In school, I was considered an oddball because I did not copy into my notebook what the teacher was writing onto the blackboard - in fact, I could not see it. Whenever I realized that everybody else was writing, I wrote down whatever came to my mind or drew patterns in my notebook. In other words, I did not copy what was to be copied, but copied those copying.

At soccer, I was considered a maverick because whenever I had the ball I did not pass it on: I could not see my teammates in the clear. Whenever I realized that players around me started to run, I instantly started to run in the same direction. In other words, I did not play the game, but played a player.

What I did see were basically patterns, grids, ornaments, arrays of colors: chalk-white on the blackboard or the cluster-forming colors of the shirts on the soccer field. Then I was prescribed glasses. The number of diopters I needed caused a shaking of heads. Why hadn't I said anything, why hadn't I indicated how weak my sight was? How could I? For me, what I saw, and how I saw it, was my reality, and I had never known any other. I had learnt to take a close look with a weak eyesight and to move around in what I could make out. With the glasses, my reality moved into focus - and the astonishing thing about it was that reality seemed to disintegrate at first. Now I could see a bald spot on the back of the teacher's head, while he was writing on the blackboard; or I saw a blemish on his neck, which deprived me of the feeling of harmony that had hitherto been found in the whole, and this shattered the impression of the purposefulness of every dot and every spot, in brief: every single particle, for the order of the whole. Or I saw dust dance in the shafts of light that sometimes fell through the windows - this was no longer light that created an enlightening stripe-by-stripe orientation for the eyes in this classroom with its dark furniture and that smell of sweat and Lysol, but rather a diversion. The most insignificant particles were cast in full light.

Strangely enough, when I learnt to see through my glasses, the array of light and shadow, of colors and surfaces did not seem more distinct, but, on the contrary, less clear and somewhat blurred in its structure.
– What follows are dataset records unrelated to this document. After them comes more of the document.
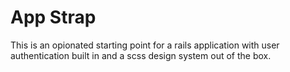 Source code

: # App Strap

This is an opionated starting point for a rails application with user authentication built in and a scss design system out of the box. 
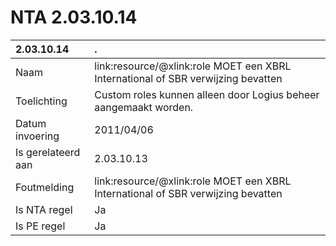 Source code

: # NTA 2.03.10.14

 2.03.10.14 | . 
 :--- | :--- 
 Naam | link:resource/@xlink:role MOET een XBRL International of SBR verwijzing bevatten 
 Toelichting | Custom roles kunnen alleen door Logius beheer aangemaakt worden. 
 Datum invoering | 2011/04/06 
 Is gerelateerd aan | 2.03.10.13 
 Foutmelding | link:resource/@xlink:role MOET een XBRL International of SBR verwijzing bevatten 
 Is NTA regel | Ja 
 Is PE regel | Ja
Not only did I have to learn to see things anew, but rather - in order to see anything at all, now that I could see at last - to see them with a sort of double vison: the diversity and, somewhere in it, the familiar reduction and abstraction. Thus I did not only learn to see the dust particles in the light, but, more importantly, to see the light again through the dust.

I think that this is what Claus Prokop does: to see things anew, distrusting his "own glasses" - questioning visual habits through a new view and taking his bearings of them in the unfamiliar. He has a double vision which he also directs our gaze: he sees patterns and grids where there is life and he sees an image of life in what we perceive in terms of structures. Art as a reflection of reality is always a reflection of reflections - reality is not to be had otherwise: it already is a reflection as soon as we start to reflect it. The reflection of a reflection, however, is its neutralization at the same time; not an image, but the image of images, not an idea, but the idea of ideas, in other words: a grid, a pattern, a structure. But any grid has holes in it; and however powerful visual habits may be, they work like a sieve, and anything they cannot hold will run through and arrange in new patterns.

Claus Prokop is as much of an oddball and a maverick as I was before I learnt to see. However, he is it in a clairvoyant way. I can see that.